## Task brief:
Using the listing below, retype exactly the lines starting at the one with "- [好樂迪傳將宣布合併錢櫃（1） (圖)" and ending at the one with "- [曾獲准許後遭三度禁止！好樂迪、錢櫃聯姻史一次看 - udn", and include both.

## Excerpted data:
____

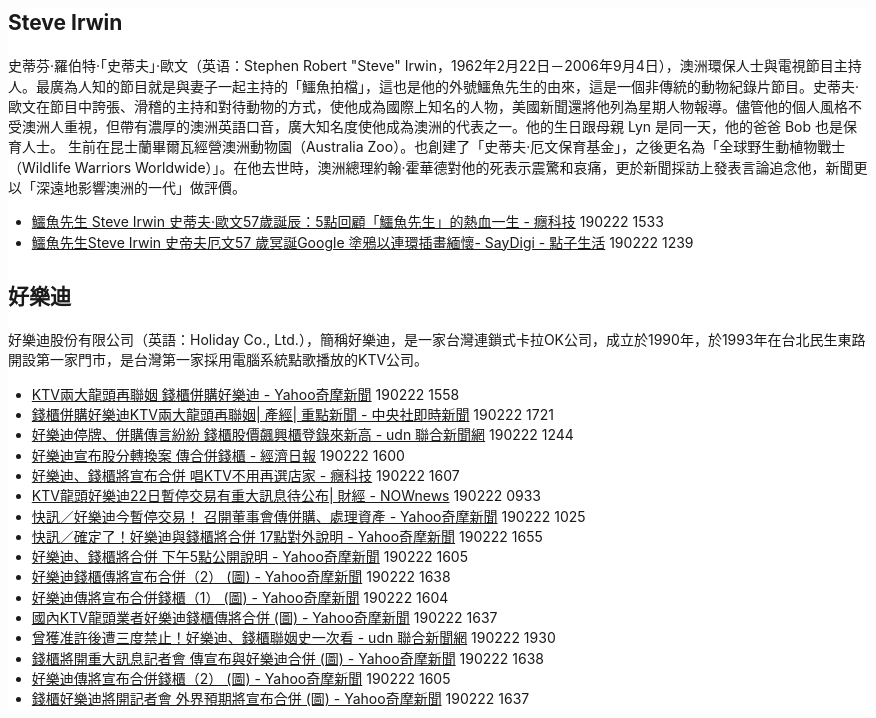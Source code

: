 
## Steve Irwin

史蒂芬·羅伯特·「史蒂夫」·歐文（英语：Stephen Robert "Steve" Irwin，1962年2月22日－2006年9月4日），澳洲環保人士與電視節目主持人。最廣為人知的節目就是與妻子一起主持的「鱷魚拍檔」，這也是他的外號鱷魚先生的由來，這是一個非傳統的動物紀錄片節目。史蒂夫·歐文在節目中誇張、滑稽的主持和對待動物的方式，使他成為國際上知名的人物，美國新聞還將他列為星期人物報導。儘管他的個人風格不受澳洲人重視，但帶有濃厚的澳洲英語口音，廣大知名度使他成為澳洲的代表之一。他的生日跟母親 Lyn 是同一天，他的爸爸 Bob 也是保育人士。
生前在昆士蘭畢爾瓦經營澳洲動物園（Australia Zoo）。也創建了「史蒂夫·厄文保育基金」，之後更名為「全球野生動植物戰士（Wildlife Warriors Worldwide）」。在他去世時，澳洲總理約翰·霍華德對他的死表示震驚和哀痛，更於新聞採訪上發表言論追念他，新聞更以「深遠地影響澳洲的一代」做評價。
- [鱷魚先生 Steve Irwin 史蒂夫·歐文57歲誕辰：5點回顧「鱷魚先生」的熱血一生 - 癮科技](https://www.cool3c.com/article/141170 "鱷魚先生 Steve Irwin 史蒂夫·歐文57歲誕辰：5點回顧「鱷魚先生」的熱血一生 - 癮科技") 190222 1533
- [鱷魚先生Steve Irwin 史帝夫厄文57 歲冥誕Google 塗鴉以連環插畫緬懷- SayDigi - 點子生活](https://www.saydigi.com/2019/02/428846.html "鱷魚先生Steve Irwin 史帝夫厄文57 歲冥誕Google 塗鴉以連環插畫緬懷- SayDigi - 點子生活") 190222 1239

## 好樂迪

好樂迪股份有限公司（英語：Holiday Co., Ltd.），簡稱好樂迪，是一家台灣連鎖式卡拉OK公司，成立於1990年，於1993年在台北民生東路開設第一家門市，是台灣第一家採用電腦系統點歌播放的KTV公司。
- [KTV兩大龍頭再聯姻 錢櫃併購好樂迪 - Yahoo奇摩新聞](https://tw.news.yahoo.com/%E5%A5%BD%E6%A8%82%E8%BF%AA%E5%AE%A3%E5%B8%83%E8%82%A1%E5%88%86%E8%BD%89%E6%8F%9B%E6%A1%88-%E5%82%B3%E5%B0%87%E5%90%88%E4%BD%B5%E9%8C%A2%E6%AB%83-075825691.html "KTV兩大龍頭再聯姻 錢櫃併購好樂迪 - Yahoo奇摩新聞") 190222 1558
- [錢櫃併購好樂迪KTV兩大龍頭再聯姻| 產經| 重點新聞 - 中央社即時新聞](https://www.cna.com.tw/news/firstnews/201902220176.aspx "錢櫃併購好樂迪KTV兩大龍頭再聯姻| 產經| 重點新聞 - 中央社即時新聞") 190222 1721
- [好樂迪停牌、併購傳言紛紛 錢櫃股價飆興櫃登錄來新高 - udn 聯合新聞網](https://udn.com/news/story/7254/3658680 "好樂迪停牌、併購傳言紛紛 錢櫃股價飆興櫃登錄來新高 - udn 聯合新聞網") 190222 1244
- [好樂迪宣布股分轉換案 傳合併錢櫃 - 經濟日報](https://money.udn.com/money/story/5613/3659121 "好樂迪宣布股分轉換案 傳合併錢櫃 - 經濟日報") 190222 1600
- [好樂迪、錢櫃將宣布合併 唱KTV不用再選店家 - 癮科技](https://www.cool3c.com/article/141176 "好樂迪、錢櫃將宣布合併 唱KTV不用再選店家 - 癮科技") 190222 1607
- [KTV龍頭好樂迪22日暫停交易有重大訊息待公布| 財經 - NOWnews](https://www.nownews.com/news/20190222/3238164/ "KTV龍頭好樂迪22日暫停交易有重大訊息待公布| 財經 - NOWnews") 190222 0933
- [快訊／好樂迪今暫停交易！ 召開董事會傳併購、處理資產 - Yahoo奇摩新聞](https://tw.news.yahoo.com/%E5%BF%AB%E8%A8%8A-%E5%A5%BD%E6%A8%82%E8%BF%AA%E4%BB%8A%E6%9A%AB%E5%81%9C%E4%BA%A4%E6%98%93-%E5%8F%AC%E9%96%8B%E8%91%A3%E4%BA%8B%E6%9C%83%E5%82%B3%E4%BD%B5%E8%B3%BC-%E8%99%95%E7%90%86%E8%B3%87%E7%94%A2-022535354.html "快訊／好樂迪今暫停交易！ 召開董事會傳併購、處理資產 - Yahoo奇摩新聞") 190222 1025
- [快訊／確定了！好樂迪與錢櫃將合併 17點對外說明 - Yahoo奇摩新聞](https://tw.news.yahoo.com/%E5%BF%AB%E8%A8%8A-%E7%A2%BA%E5%AE%9A%E4%BA%86-%E5%A5%BD%E6%A8%82%E8%BF%AA%E8%88%87%E9%8C%A2%E6%AB%83%E5%B0%87%E5%90%88%E4%BD%B5-17%E9%BB%9E%E5%B0%8D%E5%A4%96%E8%AA%AA%E6%98%8E-085546157.html "快訊／確定了！好樂迪與錢櫃將合併 17點對外說明 - Yahoo奇摩新聞") 190222 1655
- [好樂迪、錢櫃將合併 下午5點公開說明 - Yahoo奇摩新聞](https://tw.news.yahoo.com/%E5%A5%BD%E6%A8%82%E8%BF%AA-%E9%8C%A2%E6%AB%83%E5%B0%87%E5%90%88%E4%BD%B5-%E4%B8%8B%E5%8D%885%E9%BB%9E%E5%85%AC%E9%96%8B%E8%AA%AA%E6%98%8E-080500051.html "好樂迪、錢櫃將合併 下午5點公開說明 - Yahoo奇摩新聞") 190222 1605
- [好樂迪錢櫃傳將宣布合併（2） (圖) - Yahoo奇摩新聞](https://tw.news.yahoo.com/%E5%A5%BD%E6%A8%82%E8%BF%AA%E9%8C%A2%E6%AB%83%E5%82%B3%E5%B0%87%E5%AE%A3%E5%B8%83%E5%90%88%E4%BD%B5-2-%E5%9C%96-083800460.html "好樂迪錢櫃傳將宣布合併（2） (圖) - Yahoo奇摩新聞") 190222 1638
- [好樂迪傳將宣布合併錢櫃（1） (圖) - Yahoo奇摩新聞](https://tw.news.yahoo.com/%E5%A5%BD%E6%A8%82%E8%BF%AA%E5%82%B3%E5%B0%87%E5%AE%A3%E5%B8%83%E5%90%88%E4%BD%B5%E9%8C%A2%E6%AB%83-1-%E5%9C%96-080459342.html "好樂迪傳將宣布合併錢櫃（1） (圖) - Yahoo奇摩新聞") 190222 1604
- [國內KTV龍頭業者好樂迪錢櫃傳將合併 (圖) - Yahoo奇摩新聞](https://tw.news.yahoo.com/%E5%9C%8B%E5%85%A7ktv%E9%BE%8D%E9%A0%AD%E6%A5%AD%E8%80%85%E5%A5%BD%E6%A8%82%E8%BF%AA%E9%8C%A2%E6%AB%83%E5%82%B3%E5%B0%87%E5%90%88%E4%BD%B5-%E5%9C%96-083700207.html "國內KTV龍頭業者好樂迪錢櫃傳將合併 (圖) - Yahoo奇摩新聞") 190222 1637
- [曾獲准許後遭三度禁止！好樂迪、錢櫃聯姻史一次看 - udn 聯合新聞網](https://udn.com/news/story/12846/3659517?from=udn-ch1_breaknews-1-cate6-news "曾獲准許後遭三度禁止！好樂迪、錢櫃聯姻史一次看 - udn 聯合新聞網") 190222 1930
- [錢櫃將開重大訊息記者會 傳宣布與好樂迪合併 (圖) - Yahoo奇摩新聞](https://tw.news.yahoo.com/%E9%8C%A2%E6%AB%83%E5%B0%87%E9%96%8B%E9%87%8D%E5%A4%A7%E8%A8%8A%E6%81%AF%E8%A8%98%E8%80%85%E6%9C%83-%E5%82%B3%E5%AE%A3%E5%B8%83%E8%88%87%E5%A5%BD%E6%A8%82%E8%BF%AA%E5%90%88%E4%BD%B5-%E5%9C%96-083800517.html "錢櫃將開重大訊息記者會 傳宣布與好樂迪合併 (圖) - Yahoo奇摩新聞") 190222 1638
- [好樂迪傳將宣布合併錢櫃（2） (圖) - Yahoo奇摩新聞](https://tw.news.yahoo.com/%E5%A5%BD%E6%A8%82%E8%BF%AA%E5%82%B3%E5%B0%87%E5%AE%A3%E5%B8%83%E5%90%88%E4%BD%B5%E9%8C%A2%E6%AB%83-2-%E5%9C%96-080500544.html "好樂迪傳將宣布合併錢櫃（2） (圖) - Yahoo奇摩新聞") 190222 1605
- [錢櫃好樂迪將開記者會 外界預期將宣布合併 (圖) - Yahoo奇摩新聞](https://tw.news.yahoo.com/%E9%8C%A2%E6%AB%83%E5%A5%BD%E6%A8%82%E8%BF%AA%E5%B0%87%E9%96%8B%E8%A8%98%E8%80%85%E6%9C%83-%E5%A4%96%E7%95%8C%E9%A0%90%E6%9C%9F%E5%B0%87%E5%AE%A3%E5%B8%83%E5%90%88%E4%BD%B5-%E5%9C%96-083700280.html "錢櫃好樂迪將開記者會 外界預期將宣布合併 (圖) - Yahoo奇摩新聞") 190222 1637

____

## Result of this task:
- [好樂迪傳將宣布合併錢櫃（1） (圖) - Yahoo奇摩新聞](https://tw.news.yahoo.com/%E5%A5%BD%E6%A8%82%E8%BF%AA%E5%82%B3%E5%B0%87%E5%AE%A3%E5%B8%83%E5%90%88%E4%BD%B5%E9%8C%A2%E6%AB%83-1-%E5%9C%96-080459342.html "好樂迪傳將宣布合併錢櫃（1） (圖) - Yahoo奇摩新聞") 190222 1604
- [國內KTV龍頭業者好樂迪錢櫃傳將合併 (圖) - Yahoo奇摩新聞](https://tw.news.yahoo.com/%E5%9C%8B%E5%85%A7ktv%E9%BE%8D%E9%A0%AD%E6%A5%AD%E8%80%85%E5%A5%BD%E6%A8%82%E8%BF%AA%E9%8C%A2%E6%AB%83%E5%82%B3%E5%B0%87%E5%90%88%E4%BD%B5-%E5%9C%96-083700207.html "國內KTV龍頭業者好樂迪錢櫃傳將合併 (圖) - Yahoo奇摩新聞") 190222 1637
- [曾獲准許後遭三度禁止！好樂迪、錢櫃聯姻史一次看 - udn 聯合新聞網](https://udn.com/news/story/12846/3659517?from=udn-ch1_breaknews-1-cate6-news "曾獲准許後遭三度禁止！好樂迪、錢櫃聯姻史一次看 - udn 聯合新聞網") 190222 1930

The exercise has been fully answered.